Strong Spine, Humble Chin
Humility is to make a right estimate of one’s self – Charles Spurgeon
A large part of my work as a (future) clinical psychologist is interviewing. Interviewing clients for the first few years of my clinical psychology degree was like entering a large crowded mall. There is information zipping from every direction and too many paths I could take to get to my destination. Although I had a road map with the basic information I should collect (confidentiality agreement, informed consent, medical history, academic background, family history, presenting problem…), I was easily distracted by minor off-topic comments (read: a sale at Banana Republic when I’m shopping for eyeliner). The result was a stilted interaction filled with “okay let’s go back to when you told me about…” and “we’ll come back to this in a minute”. I would step out of the interview confused, exhausted, and missing information.
In other words, my initial interviews were like making half a dozen detours on the way to the makeup counter.
Over time, I have less of what sports psychologists refer to as “cognitive anxiety”, or negatives beliefs and expectations about myself and my performance. For instance, I’m less likely to have thoughts like “I am going to screw this up”. This confidence comes with practice, preparation, and supervision. Over time, I’ve learned to flag items of interest without breaking the flow of the conversation. I learned that a nod or tilting my head to the side with eye contact can be as effective as a follow up question. I have more practice, more skills, and I am more confident.
In short, I know that Banana Republic will still be there once I pick up my eyeliner. Or that the eyeliner will still be there even if I stop by BR.
At least in sports psychology, anxiety and self-confidence independently impact performance: they are not opposite ends of the same spectrum. Self-confidence is the personal belief that one has the ability to complete a task (i.e. “I can do this!”). Intuitively, self-confidence has a positive impact on performance. Meaning that the more I believe I can do it, the better my performance will be (Many American Idol participants will relate to this finding). Cognitive anxiety on the other hand, has a negative relationship with performance.
Therefore, the better I feel about myself and my skills, the better my interview should be. The fewer negative beliefs I have about myself, then I the better I should perform.
The incremental sense of assurance about my interviewing skills bit me in the ass when I chose to enter a feedback sessions (a concluding session with a client where the results of an assessment are discussed) without reviewing the history and main findings. I figured I would “wing it” since I had given feedback for a similar disorder before. Unfortunately, during the appointment I struggled to find my words, shuffled through the file and papers, and looked back at my supervisor one too many times to fill the awkward silences. I felt lost. As we left the interview room, he smiled and said “trouble finding your words today?”
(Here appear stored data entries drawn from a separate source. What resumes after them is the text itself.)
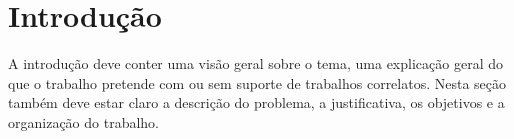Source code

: \section{Introdução}

 A introdução deve conter uma visão geral sobre o tema, uma explicação geral do que o trabalho pretende com ou sem suporte de trabalhos correlatos. Nesta seção também deve estar claro a descrição do problema, a justificativa, os objetivos e a organização do trabalho.
 
 \lipsum[2-3]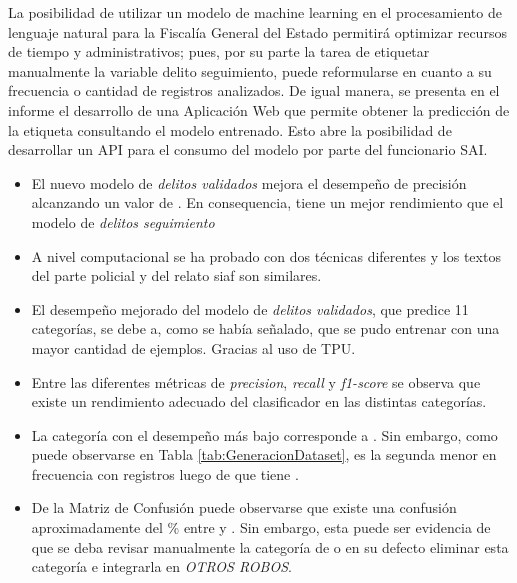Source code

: \documentclass[onecolumn, journal, english, 12pt, a4paper]{IEEEtran} %
\theoremstyle{definition}
\begin{document}
La posibilidad de utilizar un modelo de machine learning en el
procesamiento de lenguaje natural para la Fiscalía General del Estado
permitirá optimizar recursos de tiempo y administrativos; pues, por su
parte la tarea de etiquetar manualmente la variable delito
seguimiento, puede reformularse en cuanto a su frecuencia o cantidad
de registros analizados. De igual manera, se presenta en el informe el
desarrollo de una Aplicación Web que permite obtener la predicción de
la etiqueta consultando el modelo entrenado. Esto abre la posibilidad
de desarrollar un API para el consumo del modelo por parte del
funcionario SAI.
\begin{itemize}
    \item El nuevo modelo de \emph{delitos validados} mejora el
desempeño de precisión alcanzando un valor de . En
consequencia, tiene un mejor rendimiento que el modelo de
\emph{delitos seguimiento}
    \item A nivel computacional se ha probado con dos técnicas
diferentes y los textos del parte policial y del relato siaf son
similares.
    \item El desempeño mejorado del modelo de \emph{delitos
validados}, que predice 11 categorías, se debe a, como se había
señalado, que se pudo entrenar con una mayor cantidad de
ejemplos. Gracias al uso de TPU.
    \item Entre las diferentes métricas de \emph{precision},
\emph{recall} y \emph{f1-score} se observa que existe un rendimiento
adecuado del clasificador en las distintas categorías.
    \item La categoría con el desempeño más bajo corresponde a
. Sin embargo, como puede
observarse en Tabla \ref{tab:GeneracionDataset}, es la segunda menor
en frecuencia con  registros luego de  que tiene
.
    \item De la Matriz de Confusión puede observarse que existe una
confusión aproximadamente del \% entre  y . Sin embargo, esta puede
ser evidencia de que se deba revisar manualmente la categoría de
 o en su defecto eliminar esta categoría e integrarla
en \emph{OTROS ROBOS}.
\end{itemize}

\end{document}
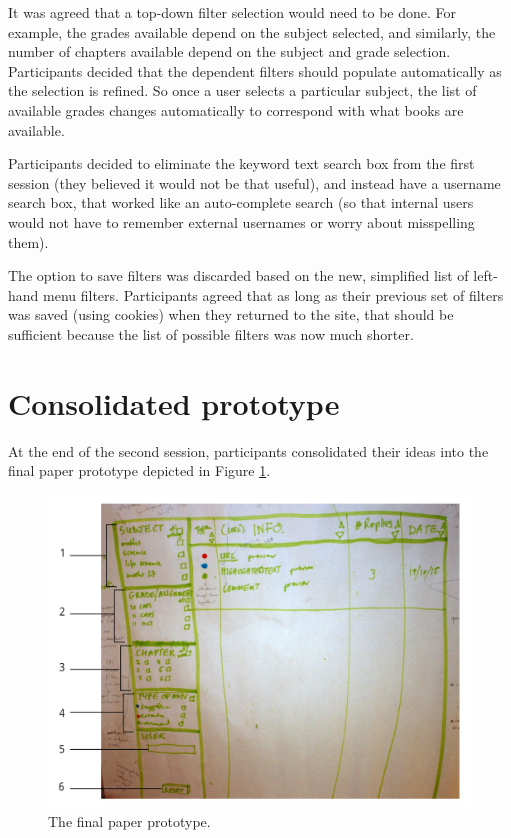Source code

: It was agreed that a top-down filter selection would need to be done. For example, the grades available depend on the subject selected, and similarly, the number of chapters available depend on the subject and grade selection. Participants decided that the dependent filters should populate automatically as the selection is refined. So once a user selects a particular subject, the list of available grades changes automatically to correspond with what books are available. 

Participants decided to eliminate the keyword text search box from the first session (they believed it would not be that useful), and instead have a username search box, that worked like an auto-complete search (so that internal users would not have to remember external usernames or worry about misspelling them). 

The option to save filters was discarded based on the new, simplified list of left-hand menu filters. Participants agreed that as long as their previous set of filters was saved (using cookies) when they returned to the site, that should be sufficient because the list of possible filters was now much shorter. 

\section{Consolidated prototype}
At the end of the second session, participants consolidated their ideas into the final paper prototype depicted in Figure \ref{fig:FinalPP}.
\begin{figure}[h!]
    \centering
     \includegraphics[width=\textwidth]{Figures/forweb/PDFinalLabelssmall.png}
 \caption{The final paper prototype.}
 \label{fig:FinalPP}
\end{figure}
No, my words weren’t lost; they were not prepared to begin with.
I once again struggled between confidence and complacency when I tried a new yoga studio. The typical yoga studio etiquette is that more advanced students set up at the front of room, to provide a visual cue for more novice students. Being a recently certified yoga teacher, I confidently unrolled my mat at the front of room thinking “I got this”. I stood tall, with my chin a little too high in confidence. Within 20 minutes of the class, I lost half of my body weight in sweat and wobbled on my feet between poses. My ego dripped from my forehead every time I turned in to a downward facing dog.
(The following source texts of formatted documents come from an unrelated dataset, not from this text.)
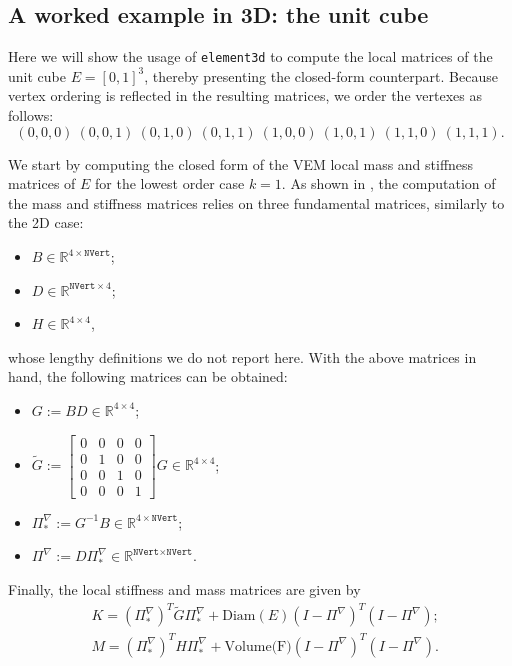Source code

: \documentclass[a4paper]{article}
\begin{document}
\subsection{A worked example in 3D: the unit cube}
Here we will show the usage of \texttt{element3d} to compute the local matrices of the unit cube $E = [0,1]^3$, thereby presenting the closed-form counterpart.  Because vertex ordering is reflected in the resulting matrices, we order the vertexes as follows:
\begin{equation}
\label{cube_vertex_ordering}
(0, 0,0)\ 
(0,0, 1)\ 
(0,1, 0)\ 
(0, 1,1)\ 
(1 ,0,0)\ 
(1 ,0,1)\ 
(1 ,1,0)\ 
(1 ,1,1).
\end{equation}

\noindent
We start by computing the closed form of the VEM local mass and stiffness matrices of $E$ for the lowest order case $k=1$.  As shown in \cite{hitchhikers}, the computation of the mass and stiffness matrices relies on three fundamental matrices, similarly to the 2D case:
\begin{itemize}
\item $B \in \mathbb{R}^{4\times\texttt{NVert}}$;
\item $D \in \mathbb{R}^{\texttt{NVert} \times 4}$;
\item $H \in\mathbb{R}^{4\times 4}$,
\end{itemize}
whose lengthy definitions we do not report here. With the above matrices in hand, the following matrices can be obtained:
\begin{itemize}
\item $G := BD \in\mathbb{R}^{4\times 4}$;
\item $\widetilde{G} := \left[\begin{array}{cccc}
0 & 0 & 0 & 0\\ 0 & 1 & 0 & 0\\ 0 & 0 & 1 & 0\\ 0 & 0 & 0 & 1
\end{array}\right] G \in\mathbb{R}^{4\times 4}$;
\item $\Pi^\nabla_* := G^{-1}B \in \mathbb{R}^{4\times\texttt{NVert}}$;
\item $\Pi^\nabla := D\Pi^\nabla_* \in \mathbb{R}^{\texttt{NVert}\times\texttt{NVert}}$.
\end{itemize}

\noindent
Finally, the local stiffness and mass matrices are given by
\begin{align}
&K = (\Pi^\nabla_*)^T \widetilde{G} \Pi^\nabla_* + \text{Diam}(E)(I-\Pi^\nabla)^T(I-\Pi^\nabla);\\
&M = (\Pi^\nabla_*)^T H \Pi^\nabla_* + \text{Volume(F)}(I-\Pi^\nabla)^T(I-\Pi^\nabla).
\end{align}
\end{document}

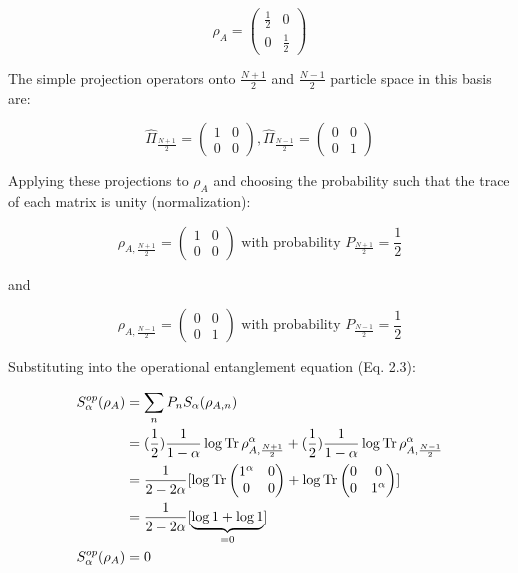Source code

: \begin{samepage}
\begin{equation}
\rho_{A} = 
\begin{pmatrix}
\frac{1}{2} & 0 \\
0 & \frac{1}{2}
\end{pmatrix}
\end{equation}

The simple projection operators onto $\frac{N+1}{2}$ and $\frac{N-1}{2}$ particle space in this basis are:

\begin{equation}
\hat{\Pi}_{\frac{N+1}{2}} = \begin{pmatrix} 1 & 0 \\ 0 & 0 \end{pmatrix} , 
\hat{\Pi}_{\frac{N-1}{2}} = \begin{pmatrix} 0 & 0 \\ 0 & 1 \end{pmatrix} 
\end{equation}

Applying these projections to $\rho_{A}$ and choosing the probability such that the trace of each matrix is unity (normalization):

\begin{equation}
\rho_{A,{\frac{N+1}{2}}} = \begin{pmatrix} 1 & 0 \\ 0 & 0 \end{pmatrix}  \text{ with probability } P_{\frac{N+1}{2}} = \frac{1}{2}
\end{equation}

and 

\begin{equation}
\rho_{A,{\frac{N-1}{2}}} = \begin{pmatrix} 0 & 0 \\ 0 & 1 \end{pmatrix}  \text{ with probability } P_{\frac{N-1}{2}} = \frac{1}{2}
\end{equation}

Substituting into the operational entanglement equation (Eq. 2.3):

\begin {align} 
S_{\alpha}^{op}(\rho_A) &= \sum_{n} P_n S_{\alpha}(\rho_{A,n}) \\
&= (\frac{1}{2})\frac{1}{1-\alpha} \log{\operatorname{Tr}{\rho_{A,\frac{N+1}{2}}^{\alpha}}} + (\frac{1}{2})\frac{1}{1-\alpha} \log{\operatorname{Tr}{\rho_{A,\frac{N-1}{2}}^{\alpha}}} \\
&=\frac{1}{2-2\alpha}[ \log{\operatorname{Tr}{\begin{pmatrix}  1^{\alpha} & 0 \\ 0 & 0   \end{pmatrix}}} + \log{\operatorname{Tr}{\begin{pmatrix}  0 & 0 \\ 0 & 1^{\alpha}   \end{pmatrix}}}]\\
&=  \frac{1}{2-2\alpha}[ \underbrace{\log{1} + \log{1}}_{=0} ]\\
S_{\alpha}^{op}(\rho_A) &= 0
\end {align}


\end{samepage}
Confidence (just like curiosity) can kill the cat*.
And the ego.
Confidence comes with practice, but maintaining humility as we develop our skills can be as challenging as the skill itself. Confidence can actually result in a weaker performance. When confidence increases, we are more likely to develop complacency, or self-contentment while being oblivious to limitations or dangers. Confident individuals are more likely to use short-cuts, put less effort in the task, and subsequently make mistakes.
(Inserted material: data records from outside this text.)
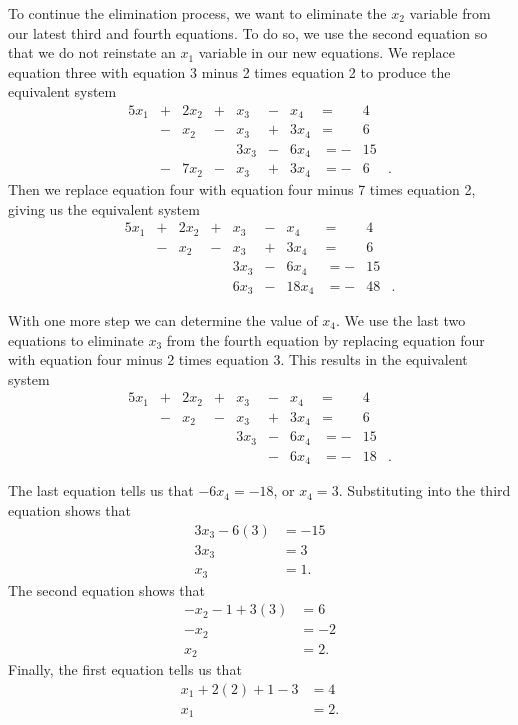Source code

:\begin{example}
To continue the elimination process, we want to eliminate the $x_2$ variable from our latest third and fourth equations. To do so, we use the second equation so that we do not reinstate an $x_1$ variable in our new equations. We replace equation three with equation 3 minus 2 times equation 2 to produce the equivalent system
\begin{alignat*}{5}
{}x_1	 	&{}+{}	&{2}x_2 	&{+}		&{}x_3	&{-}	&{}x_4	&= {}&4&{}   \\
{}	 	&{}-{}	&{}x_2 	&{-}		&{}x_3	&{+}	&{3}x_4	&= {}&6&{}   \\
{}	 	&{}{}		&{}		&{ }		&{3}x_3	&{-}	&{6}x_4	&= {-}&15&{}   \\
{}	 	&{}-{}	&{7}x_2 	&{-}		&{}x_3	&{+}	&{3}x_4	&= {-}&6&{.}   
\end{alignat*}
Then we replace equation four with equation four minus 7 times equation 2, giving us the equivalent system
\begin{alignat*}{5}
{}x_1	 	&{}+{}	&{2}x_2 	&{+}		&{}x_3	&{-}	&{}x_4	&= {}&4&{}   \\
{}	 	&{}-{}	&{}x_2 	&{-}		&{}x_3	&{+}	&{3}x_4	&= {}&6&{}   \\
{}	 	&{}{}		&{}		&{ }		&{3}x_3	&{-}	&{6}x_4	&= {-}&15&{}   \\
{}	 	&{}{}		&{}	 	&{ }		&{6}x_3	&{-}	&{18}x_4	&= {-}&48&{.}   
\end{alignat*}

With one more step we can determine the value of $x_4$. We use the last two equations to eliminate $x_3$ from the fourth equation by replacing equation four with equation four minus 2 times equation 3. This results in the equivalent system
\begin{alignat*}{5}
{}x_1	 	&{}+{}	&{2}x_2 	&{+}		&{}x_3	&{-}	&{}x_4	&= {}&4&{}   \\
{}	 	&{}-{}	&{}x_2 	&{-}		&{}x_3	&{+}	&{3}x_4	&= {}&6&{}   \\
{}	 	&{}{}		&{}		&{ }		&{3}x_3	&{-}	&{6}x_4	&= {-}&15&{}   \\
{}	 	&{}{}		&{}	 	&{}		&{}		&{-}	&{6}x_4	&= {-}&18&{.}   
\end{alignat*}

The last equation tells us that $-6x_4 = -18$, or $x_4 =3$. Substituting into the third equation shows that 
\begin{align*}
3x_3 - 6\left(3\right) &= -15 \\
3x_3 &= 3 \\
x_3 &= 1.
\end{align*}
The second equation shows that
\begin{align*}
-x_2 - 1 + 3\left(3\right) &= 6 \\
-x_2 &= -2 \\
x_2 &=2.
\end{align*}
Finally, the first equation tells us that
\begin{align*}
x_1 + 2\left(2\right) + 1 - 3 &= 4 \\
x_1 &= 2. 
\end{align*}


\end{example}
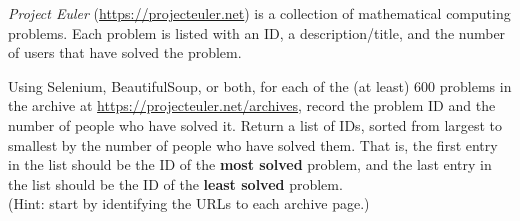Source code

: \emph{Project Euler} (\url{https://projecteuler.net}) is a collection of mathematical computing problems.
Each problem is listed with an ID, a description/title, and the number of users that have solved the problem.

Using Selenium, BeautifulSoup, or both, for each of the (at least) 600 problems in the archive at \url{https://projecteuler.net/archives}, record the problem ID and the number of people who have solved it.
Return a list of IDs, sorted from largest to smallest by the number of people who have solved them.
That is, the first entry in the list should be the ID of the \textbf{most solved} problem, and the last entry in the list should be the ID of the \textbf{least solved} problem.
\\(Hint: start by identifying the URLs to each archive page.)
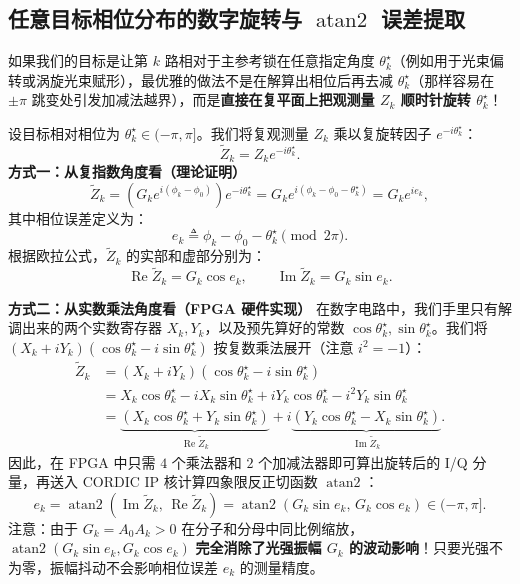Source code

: \documentclass[UTF8, a4paper, 11pt]{ctexart}
\begin{document}
\subsection{任意目标相位分布的数字旋转与 \texorpdfstring{$\operatorname{atan2}$}{atan2} 误差提取}

如果我们的目标是让第 $k$ 路相对于主参考锁在任意指定角度 $\theta_k^\star$（例如用于光束偏转或涡旋光束赋形），最优雅的做法不是在解算出相位后再去减 $\theta_k^\star$（那样容易在 $\pm\pi$ 跳变处引发加减法越界），而是\textbf{直接在复平面上把观测量 $Z_k$ 顺时针旋转 $\theta_k^\star$}！

\begin{derivation}[复数旋转 $\widetilde{Z}_k = Z_k e^{-i\theta_k^\star}$ 的实部虚部展开与 FPGA 实现公式]
设目标相对相位为 $\theta_k^\star \in (-\pi, \pi]$。我们将复观测量 $Z_k$ 乘以复旋转因子 $e^{-i\theta_k^\star}$：
\[
    \widetilde{Z}_k = Z_k e^{-i\theta_k^\star}.
\]
\textbf{方式一：从复指数角度看（理论证明）}
\[
    \widetilde{Z}_k = \left(G_k e^{i(\phi_k - \phi_0)}\right) e^{-i\theta_k^\star} = G_k e^{i(\phi_k - \phi_0 - \theta_k^\star)} = G_k e^{i e_k},
\]
其中相位误差定义为：
\[
    e_k \triangleq \phi_k - \phi_0 - \theta_k^\star \pmod{2\pi}.
\]
根据欧拉公式，$\widetilde{Z}_k$ 的实部和虚部分别为：
\[
    \operatorname{Re}\widetilde{Z}_k = G_k \cos e_k, \qquad \operatorname{Im}\widetilde{Z}_k = G_k \sin e_k.
\]

\textbf{方式二：从实数乘法角度看（FPGA 硬件实现）}
在数字电路中，我们手里只有解调出来的两个实数寄存器 $X_k, Y_k$，以及预先算好的常数 $\cos\theta_k^\star, \sin\theta_k^\star$。我们将 $(X_k + iY_k)(\cos\theta_k^\star - i\sin\theta_k^\star)$ 按复数乘法展开（注意 $i^2 = -1$）：
\begin{align*}
    \widetilde{Z}_k &= (X_k + iY_k)(\cos\theta_k^\star - i\sin\theta_k^\star) \\
    &= X_k\cos\theta_k^\star - i X_k\sin\theta_k^\star + i Y_k\cos\theta_k^\star - i^2 Y_k\sin\theta_k^\star \\
    &= \underbrace{\left(X_k\cos\theta_k^\star + Y_k\sin\theta_k^\star\right)}_{\operatorname{Re}\widetilde{Z}_k} + i\underbrace{\left(Y_k\cos\theta_k^\star - X_k\sin\theta_k^\star\right)}_{\operatorname{Im}\widetilde{Z}_k}.
\end{align*}
因此，在 FPGA 中只需 $4$ 个乘法器和 $2$ 个加减法器即可算出旋转后的 I/Q 分量，再送入 CORDIC IP 核计算四象限反正切函数 $\operatorname{atan2}$：
\[
    \boxed{
    e_k = \operatorname{atan2}\left(\operatorname{Im}\widetilde{Z}_k, \, \operatorname{Re}\widetilde{Z}_k\right) = \operatorname{atan2}\left(G_k\sin e_k, \, G_k\cos e_k\right) \in (-\pi, \pi].
    }
\]
注意：由于 $G_k = A_0 A_k > 0$ 在分子和分母中同比例缩放，$\operatorname{atan2}(G_k\sin e_k, G_k\cos e_k)$ \textbf{完全消除了光强振幅 $G_k$ 的波动影响}！只要光强不为零，振幅抖动不会影响相位误差 $e_k$ 的测量精度。
\end{derivation}
\end{document}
In the interviewing situation, I felt confident because I had performed well in a similar task in the past, so I did not prepare as much. The result was a stilted, embarrassing, and confusing session for all parties involved. At the new yoga studio, I felt that my experience and new “status” would result in a better performance. I did not take into account the new challenges that each situation could present, and fell smack on the face – literally.
As some psychologists are discovering, a little bit of self-doubt can actually improve performance, shedding doubt on the previously held belief that confidence is key. Doubt keeps us alert and open to the possibility of failure and ensures that we monitor our actions.
I think the key lies in knowing that I have ability, while accepting that I do not know what can be thrown at me. Maybe confidence and humility are on a spectrum?
I now try to walk into every interview, therapy session, or yoga class with a strong spine – acknowledging the work I have done and things I know – and a humble chin: accepting that I have so much to learn.